In response to the TNO research, Nedap has reduced the delay times of its card readers even further, without having to make concessions to user-friendliness
By applying stricter delay times in all of its card readers, Nedap significantly reduces chances of possible relay attacks

NFC-enabled credit cards have received much attention because of their vulnerability to relay attacks. Widely used NXP DESFire EV1 cards use the same technology, and are vulnerable to relay attacks, which raised concern in the access control market. A relay attack fraudulently extends the distance between smart card and card reader enabling, for example, unauthorised access to buildings. Research carried out by the Dutch knowledge institute TNO has proved that Nedap’s security platform AEOS maximises resistance to relay attacks.

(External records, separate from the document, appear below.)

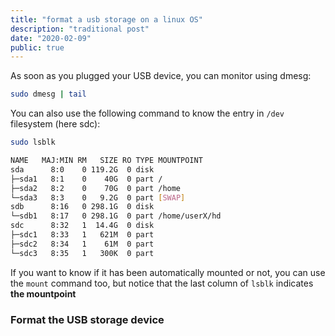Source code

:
 ```yaml
---
title: "format a usb storage on a linux OS"
description: "traditional post"
date: "2020-02-09"
public: true
---
```


As soon as you plugged your USB device, you can monitor using dmesg:

```bash
sudo dmesg | tail

```
You can also use the following command to know the entry in ```/dev``` filesystem (here sdc):
```bash
sudo lsblk

NAME   MAJ:MIN RM   SIZE RO TYPE MOUNTPOINT
sda      8:0    0 119.2G  0 disk
├─sda1   8:1    0    40G  0 part /
├─sda2   8:2    0    70G  0 part /home
└─sda3   8:3    0   9.2G  0 part [SWAP]
sdb      8:16   0 298.1G  0 disk
└─sdb1   8:17   0 298.1G  0 part /home/userX/hd
sdc      8:32   1  14.4G  0 disk
├─sdc1   8:33   1   621M  0 part
├─sdc2   8:34   1    61M  0 part
└─sdc3   8:35   1   300K  0 part

```

If you want to know if it has been automatically mounted or not,
you can use the ```mount``` command too, but notice that the last column of ```lsblk``` indicates **the mountpoint**

### Format the USB storage device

Applied stricter delay times

It has been known for some time that so-called proximity communication - as described in the ISO/IEC 14443 protocol - is vulnerable to relay attacks. It only requires two smartphones with built-in NFC technology to extend the distance between card and reader without restrictions. Extending this communication distance, however, creates a delay. By applying much stricter delay times in all of its card readers than is prescribed by the ISO/IEC 14443 protocol, Nedap significantly reduces the chances of possible relay attacks.

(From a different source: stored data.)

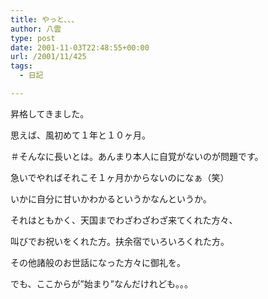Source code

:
 ```yaml
---
title: やっと、、、
author: 八雲
type: post
date: 2001-11-03T22:48:55+00:00
url: /2001/11/425
tags:
  - 日記

---
```

昇格してきました。
  
思えば、風初めて１年と１０ヶ月。
  
＃そんなに長いとは。あんまり本人に自覚がないのが問題です。
  
急いでやればそれこそ１ヶ月かからないのになぁ（笑）
  
いかに自分に甘いかわかるというかなんというか。

それはともかく、天国までわざわざわざ来てくれた方々、
  
叫びでお祝いをくれた方。扶余宿でいろいろくれた方。
  
その他諸般のお世話になった方々に御礼を。

でも、ここからが”始まり”なんだけれども。。。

As in 2009, when Nedap was the first manufacturer to respond to the possible security risks of the Mifare Classic chip, Nedap has moved quickly to give its clients the best protection. In response to the TNO research, Nedap has reduced the delay times of its card readers even further, without having to make concessions to user-friendliness. Because AEOS can provide card readers with new firmware remotely, clients can now get better protection against relay attacks at the press of a button.

Proximity check

To prevent the chance of relay attacks, NXP applies a check between card and reader in its Mifare Plus X technology to determine whether the card is actually in the proximity of the reader. The successor of the much-used DESFire EV1-chip, the DESFire EV2-chip, is also expected to have this built-in proximity check. Until this card is launched, however, it is the responsibility of users to map out the security risks together with their suppliers. Manufacturers therefore face the task of developing solutions to minimise the risks.